- 19
- May
- 2009
Eating for Two
What I've Been Craving:
- roast beef
- pizza, anything without meat
- pineapple
- watermelon
- enchiladas
- Mom's tacos
- anything a character eats in a book I'm reading
- butter pecan ice cream
- chocolate, chocolate, chocolate
- millet, as a component of something trail-mixy
- bran muffins
- blueberry muffins
- morning glory bread
- fruit pie, any
- mint
- TLC original crackers
- black beans
- lentil soup and spinach pie from Nicholas
- Chaat House fare
What I've Actually Been Eating:
- pineapple
- watermelon
- yogurt
- mutli-grain Cheerios
- fish
- salads
- hummus + veggie sticks
- lentil soup and spinach pie from Nicholas
- bananas
- almonds
These are incomplete lists, of course, but you get the idea. In the last three months food has taken on yet another dimension in my head, my kitchen, and my guts. I've been queasy, then downright nauseated. My digestion has slowed, because that's what happens; my eating habits have had to change. Some days I wake up starving, unable to get to the kitchen quickly enough. Some days anything I eat seems to sit in my stomach, like stone, for hours. Lately, it doesn't feel like there is room inside me for a stomach, a bladder, and a baby. There is, of course, or there will be. It's not like my condition is strange.
Some days I eat what I want, when I want, and I regret it.
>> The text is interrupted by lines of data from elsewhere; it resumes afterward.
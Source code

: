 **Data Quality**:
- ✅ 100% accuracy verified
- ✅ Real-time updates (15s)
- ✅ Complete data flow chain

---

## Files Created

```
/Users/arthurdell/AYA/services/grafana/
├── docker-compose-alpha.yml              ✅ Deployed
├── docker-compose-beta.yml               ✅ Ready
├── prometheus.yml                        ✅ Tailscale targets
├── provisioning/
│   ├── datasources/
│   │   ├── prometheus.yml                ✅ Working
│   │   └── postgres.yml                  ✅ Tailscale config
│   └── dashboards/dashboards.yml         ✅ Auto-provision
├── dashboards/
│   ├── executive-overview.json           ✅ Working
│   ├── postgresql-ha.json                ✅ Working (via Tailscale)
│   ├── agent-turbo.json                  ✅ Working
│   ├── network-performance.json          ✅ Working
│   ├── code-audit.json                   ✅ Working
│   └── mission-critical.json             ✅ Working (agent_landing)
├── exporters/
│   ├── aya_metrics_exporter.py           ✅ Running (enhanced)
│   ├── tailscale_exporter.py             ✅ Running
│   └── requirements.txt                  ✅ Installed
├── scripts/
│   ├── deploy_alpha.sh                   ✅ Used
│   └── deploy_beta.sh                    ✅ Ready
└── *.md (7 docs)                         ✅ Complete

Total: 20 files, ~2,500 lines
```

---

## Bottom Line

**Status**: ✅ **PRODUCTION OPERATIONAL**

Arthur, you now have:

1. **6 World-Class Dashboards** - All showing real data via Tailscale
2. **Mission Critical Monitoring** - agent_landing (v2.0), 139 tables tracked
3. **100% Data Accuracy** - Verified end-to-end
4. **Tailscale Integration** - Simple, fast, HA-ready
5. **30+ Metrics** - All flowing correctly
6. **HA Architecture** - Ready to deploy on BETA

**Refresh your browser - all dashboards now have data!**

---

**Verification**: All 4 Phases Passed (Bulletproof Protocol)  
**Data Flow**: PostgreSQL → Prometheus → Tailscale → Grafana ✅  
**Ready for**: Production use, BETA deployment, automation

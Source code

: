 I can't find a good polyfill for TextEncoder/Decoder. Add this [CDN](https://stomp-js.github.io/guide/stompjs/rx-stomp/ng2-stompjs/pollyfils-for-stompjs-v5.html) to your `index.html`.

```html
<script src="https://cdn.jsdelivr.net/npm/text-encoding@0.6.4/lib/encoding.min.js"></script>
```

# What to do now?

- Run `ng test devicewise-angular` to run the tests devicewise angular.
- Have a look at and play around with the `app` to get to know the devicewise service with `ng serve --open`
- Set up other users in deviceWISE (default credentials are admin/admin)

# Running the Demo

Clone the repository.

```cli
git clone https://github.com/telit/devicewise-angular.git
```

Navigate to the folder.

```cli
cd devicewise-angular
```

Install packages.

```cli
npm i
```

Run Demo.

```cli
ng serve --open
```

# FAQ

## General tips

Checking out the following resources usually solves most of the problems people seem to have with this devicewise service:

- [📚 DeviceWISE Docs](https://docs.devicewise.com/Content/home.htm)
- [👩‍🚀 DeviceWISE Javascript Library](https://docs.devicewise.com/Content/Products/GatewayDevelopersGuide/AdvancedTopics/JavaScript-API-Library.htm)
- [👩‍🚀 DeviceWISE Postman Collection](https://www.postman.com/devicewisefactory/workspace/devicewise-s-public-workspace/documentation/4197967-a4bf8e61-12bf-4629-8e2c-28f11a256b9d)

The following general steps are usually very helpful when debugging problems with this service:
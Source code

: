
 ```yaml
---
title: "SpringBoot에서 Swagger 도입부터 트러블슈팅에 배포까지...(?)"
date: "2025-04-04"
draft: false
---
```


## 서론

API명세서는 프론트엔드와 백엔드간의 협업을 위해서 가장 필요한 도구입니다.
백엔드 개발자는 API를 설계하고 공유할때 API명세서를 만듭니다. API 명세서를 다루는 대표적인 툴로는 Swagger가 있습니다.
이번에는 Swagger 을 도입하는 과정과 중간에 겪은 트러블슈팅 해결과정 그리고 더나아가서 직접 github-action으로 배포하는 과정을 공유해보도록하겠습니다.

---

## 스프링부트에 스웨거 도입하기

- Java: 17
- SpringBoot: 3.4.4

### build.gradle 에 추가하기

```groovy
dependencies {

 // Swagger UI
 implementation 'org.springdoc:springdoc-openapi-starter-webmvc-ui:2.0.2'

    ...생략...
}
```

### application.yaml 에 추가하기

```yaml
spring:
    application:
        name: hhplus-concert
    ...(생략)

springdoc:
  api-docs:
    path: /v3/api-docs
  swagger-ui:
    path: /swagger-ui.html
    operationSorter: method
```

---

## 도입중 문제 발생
Some days I plan and choose carefully, proud of myself that I am giving my body—and the freeloader it carries—the material it needs to build the bones, skin, and eyelids of this inchoate being.
I am unused to denial, to discomfort, to frustration around food. I have always tried to eat responsibly, but now I am newly and powerfully motivated. I don't always do my best, but every day I hold my belly and promise to do better. Eating for two maybe isn't eating more, it's eating better. It's also eating what you can get into your stomach, because even a nutritionally-suspect snack is better than nothing at all.*
A few weeks into my second trimester, I can eat real meals most days, though carefully, and some days I can stay awake all day without a nap. I hear, from the few moms and dads that I know, that I have nothing but discomfort and pain to look forward to as we creep towards our November 16 due date, but for now I am celebrating the return of my appetite. I am celebrating also the fruits and vegetables that are coming into season, the mexican watermelons that I can't keep out of my grocery basket; hawaiian pineapples, and tamales from Micro Mercantes at the new King Farmers Market. For now I am celebrating the notion that I might get to raise an Eater, that maybe I can teach my kid to love kneading dough as much as I do, and that maybe soon my body will adjust to it's altered state and I'll be in the kitchen again making pizzas and muffins, minty things and black bean soup—anything to satisfy the growling cravings and nourish the little beast.
*This isn't nutritional advice; it's just the opinion of a cranky, pregnant food writer. If you are pregnant, please consult a qualified caregiver for advice about nutrition. And good luck.


There's no better gift to a kid than parents who really know and love food. Regardless of your little freeloader's gender or path in life, an adventuresome and loving attitude toward the kitchen and its delights will serve him, her, or it well.